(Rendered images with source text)
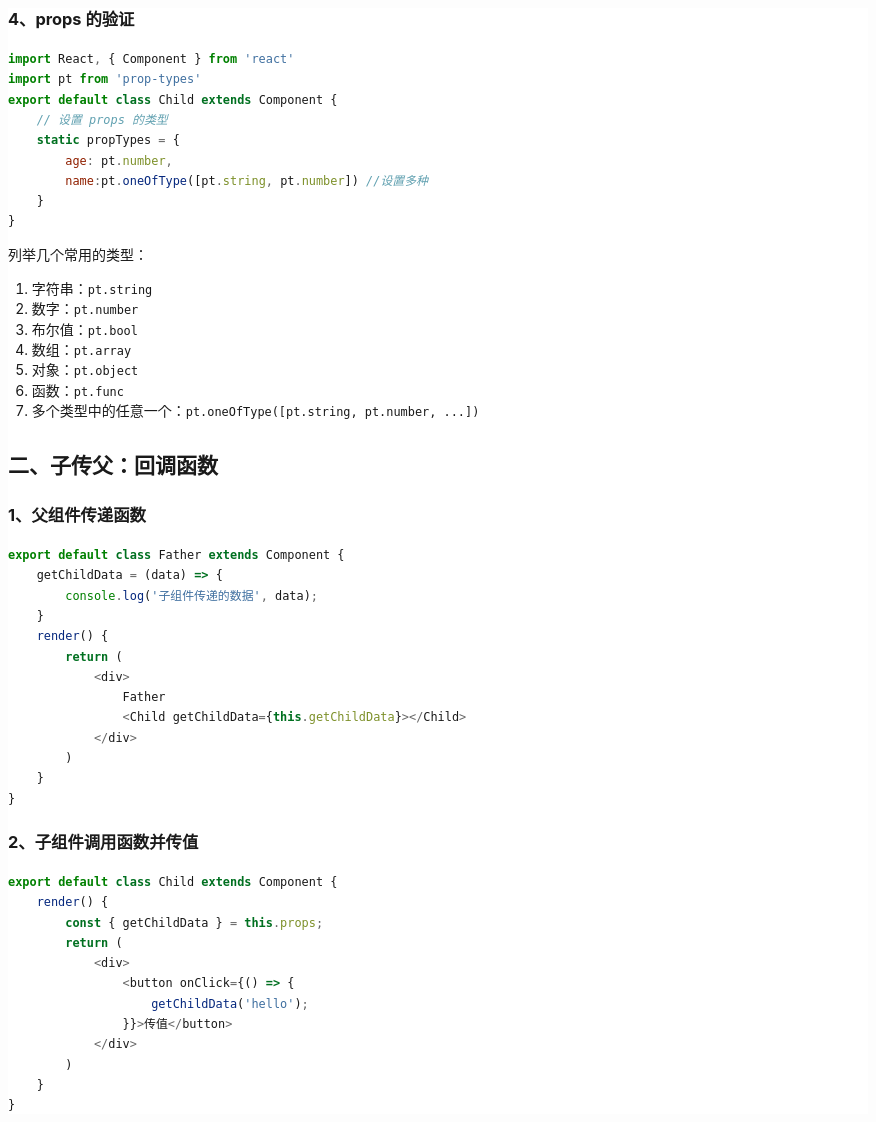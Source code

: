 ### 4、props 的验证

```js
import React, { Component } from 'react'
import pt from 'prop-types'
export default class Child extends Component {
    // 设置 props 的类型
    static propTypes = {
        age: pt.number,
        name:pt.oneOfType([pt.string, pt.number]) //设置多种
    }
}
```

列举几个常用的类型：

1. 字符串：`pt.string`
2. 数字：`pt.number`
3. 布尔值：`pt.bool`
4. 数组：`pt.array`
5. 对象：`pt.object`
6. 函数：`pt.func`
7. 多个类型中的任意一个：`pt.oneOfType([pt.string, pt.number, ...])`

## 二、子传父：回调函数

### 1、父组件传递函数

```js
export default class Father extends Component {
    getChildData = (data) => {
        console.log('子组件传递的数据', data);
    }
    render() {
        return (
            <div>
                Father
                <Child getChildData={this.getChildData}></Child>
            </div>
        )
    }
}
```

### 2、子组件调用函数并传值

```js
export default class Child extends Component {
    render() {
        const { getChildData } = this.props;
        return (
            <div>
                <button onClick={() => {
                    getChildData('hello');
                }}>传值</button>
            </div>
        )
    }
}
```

==

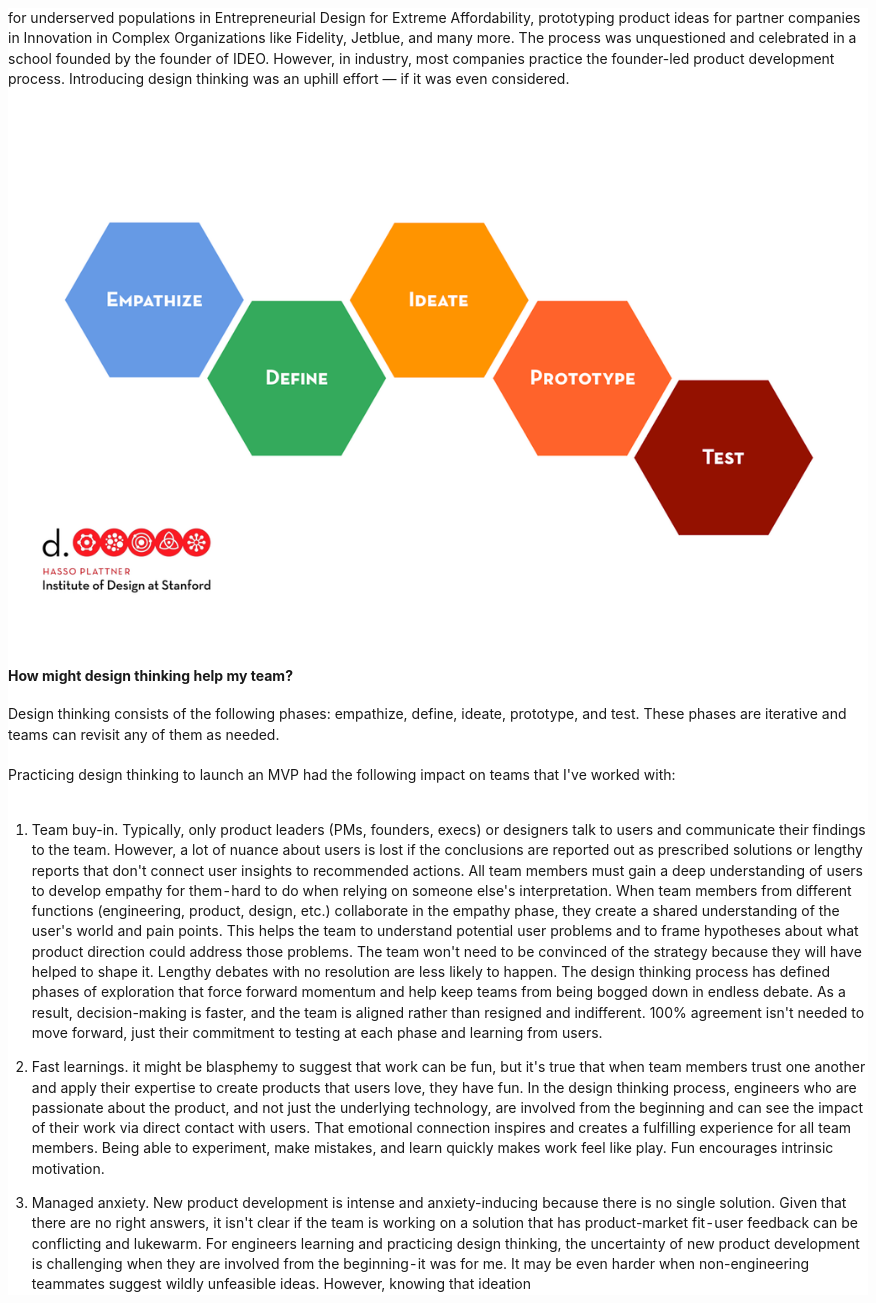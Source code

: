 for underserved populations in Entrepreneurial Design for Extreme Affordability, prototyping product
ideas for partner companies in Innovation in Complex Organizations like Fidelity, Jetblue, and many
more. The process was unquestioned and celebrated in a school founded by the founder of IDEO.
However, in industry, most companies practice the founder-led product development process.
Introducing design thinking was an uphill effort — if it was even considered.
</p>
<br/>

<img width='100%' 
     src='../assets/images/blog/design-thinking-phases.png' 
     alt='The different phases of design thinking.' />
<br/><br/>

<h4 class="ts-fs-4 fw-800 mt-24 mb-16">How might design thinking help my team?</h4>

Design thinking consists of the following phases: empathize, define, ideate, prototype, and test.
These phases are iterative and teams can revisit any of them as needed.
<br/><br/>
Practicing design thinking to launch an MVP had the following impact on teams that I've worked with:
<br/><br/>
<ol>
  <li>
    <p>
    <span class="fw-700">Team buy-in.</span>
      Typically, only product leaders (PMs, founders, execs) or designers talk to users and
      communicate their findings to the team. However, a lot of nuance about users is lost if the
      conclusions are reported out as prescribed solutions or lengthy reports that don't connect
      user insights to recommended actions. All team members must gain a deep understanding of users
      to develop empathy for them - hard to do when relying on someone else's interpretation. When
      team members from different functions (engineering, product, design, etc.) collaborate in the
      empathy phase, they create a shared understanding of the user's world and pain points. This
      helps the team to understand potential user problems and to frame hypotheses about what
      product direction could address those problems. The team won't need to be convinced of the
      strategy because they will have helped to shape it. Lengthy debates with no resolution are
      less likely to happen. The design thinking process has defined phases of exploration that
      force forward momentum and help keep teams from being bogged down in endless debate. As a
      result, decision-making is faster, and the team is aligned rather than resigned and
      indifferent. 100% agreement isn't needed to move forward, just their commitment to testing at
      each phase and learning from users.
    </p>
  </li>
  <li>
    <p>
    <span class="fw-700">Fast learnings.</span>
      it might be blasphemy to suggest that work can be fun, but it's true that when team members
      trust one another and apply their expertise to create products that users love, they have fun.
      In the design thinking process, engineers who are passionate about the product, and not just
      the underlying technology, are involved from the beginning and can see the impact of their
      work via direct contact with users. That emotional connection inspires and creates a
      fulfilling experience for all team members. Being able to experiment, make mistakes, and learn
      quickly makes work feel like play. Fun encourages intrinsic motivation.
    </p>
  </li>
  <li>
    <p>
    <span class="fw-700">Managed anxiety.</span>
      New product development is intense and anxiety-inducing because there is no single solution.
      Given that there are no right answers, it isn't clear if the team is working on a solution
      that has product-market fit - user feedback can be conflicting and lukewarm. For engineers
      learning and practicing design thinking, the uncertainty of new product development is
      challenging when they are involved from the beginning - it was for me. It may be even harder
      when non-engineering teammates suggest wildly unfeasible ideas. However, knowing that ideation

• **What you have to do**
From the entries above, copy out every line where the string "class" appears.

• **Reply to the exercise**
export default class Child extends Component {
export default class Father extends Component {
export default class Child extends Component {
<h4 class="ts-fs-4 fw-800 mt-24 mb-16">How might design thinking help my team?</h4>
    <span class="fw-700">Team buy-in.</span>
    <span class="fw-700">Fast learnings.</span>
    <span class="fw-700">Managed anxiety.</span>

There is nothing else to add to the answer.